Très apprécié des troupes et de la population, Kouamé Lougué, ancien chef d’état-major et ministre de la Défense jusqu’à son limogeage en 2003, s’est imposé au coeur du jeu.Il a ainsi rencontré le Mogho Naba, le “roi” des Mossi, une autorité coutumière très respectée dans le pays. Le chef de l’Etat appartient à cette ethnie, la plus importante du Burkina.
• Les raisons de la colère
Des révisions constitutionnelles à répétition. A l’origine de cette contestation sans précédent dans le pays, un amendement voulu par le gouvernement burkinabé, pour permettre à Blaise Compaoré de se représenter. Le président au pouvoir depuis 1987 a voulu modifier la constitution pour entamer un cinquième mandat après les élections de 2015. Il avait déjà changé les textes fondateurs de la république brukinabè quatre fois depuis 1991. Les députés devaient voter ce projet de loi jeudi, quand les manifestants se sont rués dans le bâtiment.

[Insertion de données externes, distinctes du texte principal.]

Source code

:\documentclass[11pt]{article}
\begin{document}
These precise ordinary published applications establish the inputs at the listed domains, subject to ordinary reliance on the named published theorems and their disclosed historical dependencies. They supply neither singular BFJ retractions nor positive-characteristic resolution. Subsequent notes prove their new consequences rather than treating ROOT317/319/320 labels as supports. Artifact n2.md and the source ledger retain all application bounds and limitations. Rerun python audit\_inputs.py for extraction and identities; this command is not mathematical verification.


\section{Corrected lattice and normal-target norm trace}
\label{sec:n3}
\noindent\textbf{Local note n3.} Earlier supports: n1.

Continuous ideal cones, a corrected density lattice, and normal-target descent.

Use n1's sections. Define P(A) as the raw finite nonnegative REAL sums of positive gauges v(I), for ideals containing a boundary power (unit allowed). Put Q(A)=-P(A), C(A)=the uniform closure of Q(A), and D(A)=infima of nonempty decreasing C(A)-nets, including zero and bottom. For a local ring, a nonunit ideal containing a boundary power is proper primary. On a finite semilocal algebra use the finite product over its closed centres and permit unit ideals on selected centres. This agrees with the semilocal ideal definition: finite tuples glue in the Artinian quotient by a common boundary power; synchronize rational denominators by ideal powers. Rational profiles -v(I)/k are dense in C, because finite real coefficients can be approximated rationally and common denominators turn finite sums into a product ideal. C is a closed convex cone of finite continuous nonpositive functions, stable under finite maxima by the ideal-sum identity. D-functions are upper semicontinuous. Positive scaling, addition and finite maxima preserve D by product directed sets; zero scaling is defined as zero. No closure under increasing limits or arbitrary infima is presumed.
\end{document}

Les manifestants dans une des salles d’assemblée du Parlement. © Reuters
Selon le site d’informations Burkina 24, le gouvernement a décidé de retirer le projet de loi controversé. “Le gouvernement informe l’ensemble des populations de l’annulation de l’examen du projet de loi portant révision de la Constitution”, indique un communiqué, qui “appelle les populations au calme et à la retenue”. Un porte-parole a simplement indiqué à l’AFP que le gouvernement “annule le vote” de la loi, sans plus de précisions.

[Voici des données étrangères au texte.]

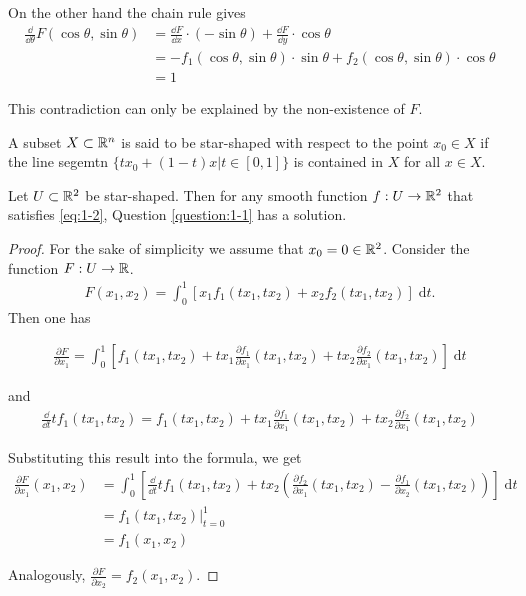 On the other hand the chain rule gives
\begin{align*}
  \frac{\dd }{\dd\theta} F(\cos\theta, \sin\theta) 
  & = \frac{\dd F}{\dd x}\cdot (-\sin\theta) + \frac{\dd F}{\dd y}\cdot \cos\theta \\
  & = -f_1 (\cos\theta, \sin\theta)\cdot\sin\theta + f_2(\cos\theta, \sin\theta)\cdot \cos\theta\\
  & = 1
\end{align*}

This contradiction can only be explained by the non-existence of $F$.

\begin{definition}
  A subset $X\subset \mathbb{R}^n$ is said to be star-shaped with respect to the point $x_0\in X$ if
  the line segemtn $\{tx_0+(1-t)x|t\in[0,1]\}$ is contained in $X$ for all $x\in X$.
\end{definition}

\begin{theorem}\label{theorem:1-4}
  Let $U\subset \mathbb{R}^2$ be star-shaped. Then for any smooth function $f:U\to \mathbb{R}^2$ that satisfies
  \eqref{eq:1-2}, Question \ref{question:1-1} has a solution.
\end{theorem}

\begin{proof}
  For the sake of simplicity we assume that $x_0=0\in\mathbb{R}^2$. Consider the function $F:U\to \mathbb{R}$.
  \begin{align*}
    F(x_1, x_2) = \int_{0}^{1}{\left[ x_1f_1(tx_1, tx_2) + x_2f_2(tx_1, tx_2) \right] \;\mathrm{d}t}.
  \end{align*}
Then one has

\begin{align*}
  \frac{\partial F}{\partial x_1} 
  = \int_{0}^{1}{\left[ f_1(tx_1, tx_2) + tx_1\frac{\partial f_1}{\partial x_1}(tx_1, tx_2) + tx_2\frac{\partial f_2}{\partial x_1}(tx_1, tx_2) \right] \;\mathrm{d}t}
\end{align*}

and 
\begin{align*}
  \frac{\dd }{\dd t} tf_1(tx_1, tx_2) 
  = f_1(tx_1, tx_2) + tx_1\frac{\partial f_1}{\partial x_1}(tx_1, tx_2) + tx_2\frac{\partial f_2}{\partial x_1}(tx_1, tx_2)
\end{align*}

Substituting this result into the formula, we get
\begin{align*}
  \frac{\partial F}{\partial x_1}(x_1, x_2)
  & = \int_{0}^{1}{\left[\frac{\dd }{\dd t}tf_1(tx_1, tx_2) + tx_2\left(\frac{\partial f_2}{\partial x_1}(tx_1, tx_2) - \frac{\partial f_1}{\partial x_2}(tx_1, tx_2) \right)\right] \;\mathrm{d}t}\\
  & = f_1(tx_1, tx_2)\big|_{t=0}^1\\
  & = f_1(x_1, x_2)
\end{align*}

Analogously, $\frac{\partial F }{\partial x_2} = f_2(x_1, x_2)$.
\end{proof}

• Les réactions internationales
L’ONU réagit. Paris appelle “toutes les parties à la retenue” et Washington se dit “très inquiet”. L’ambassadeur de France à Ouagadougou a d’ailleurs rencontré les chefs de l’opposition pour trouver une solution pour une sortie de crise, affirme France 24. Mais c’est surtout l’ONU qui a réagi au tumulte qui agite le pays. Le secrétaire général Ban Ki-moon va envoyer jeudi un émissaire au Burkina Faso. pour tenter de mettre fin aux violences. A Paris, une manifestation de la diaspora burkinabè s’est également tenue, demandant à Blaise Compaoré, mais aussi à d’autres chefs d’Etats africains installés depuis longtemps au pouvoir, de “dégager”.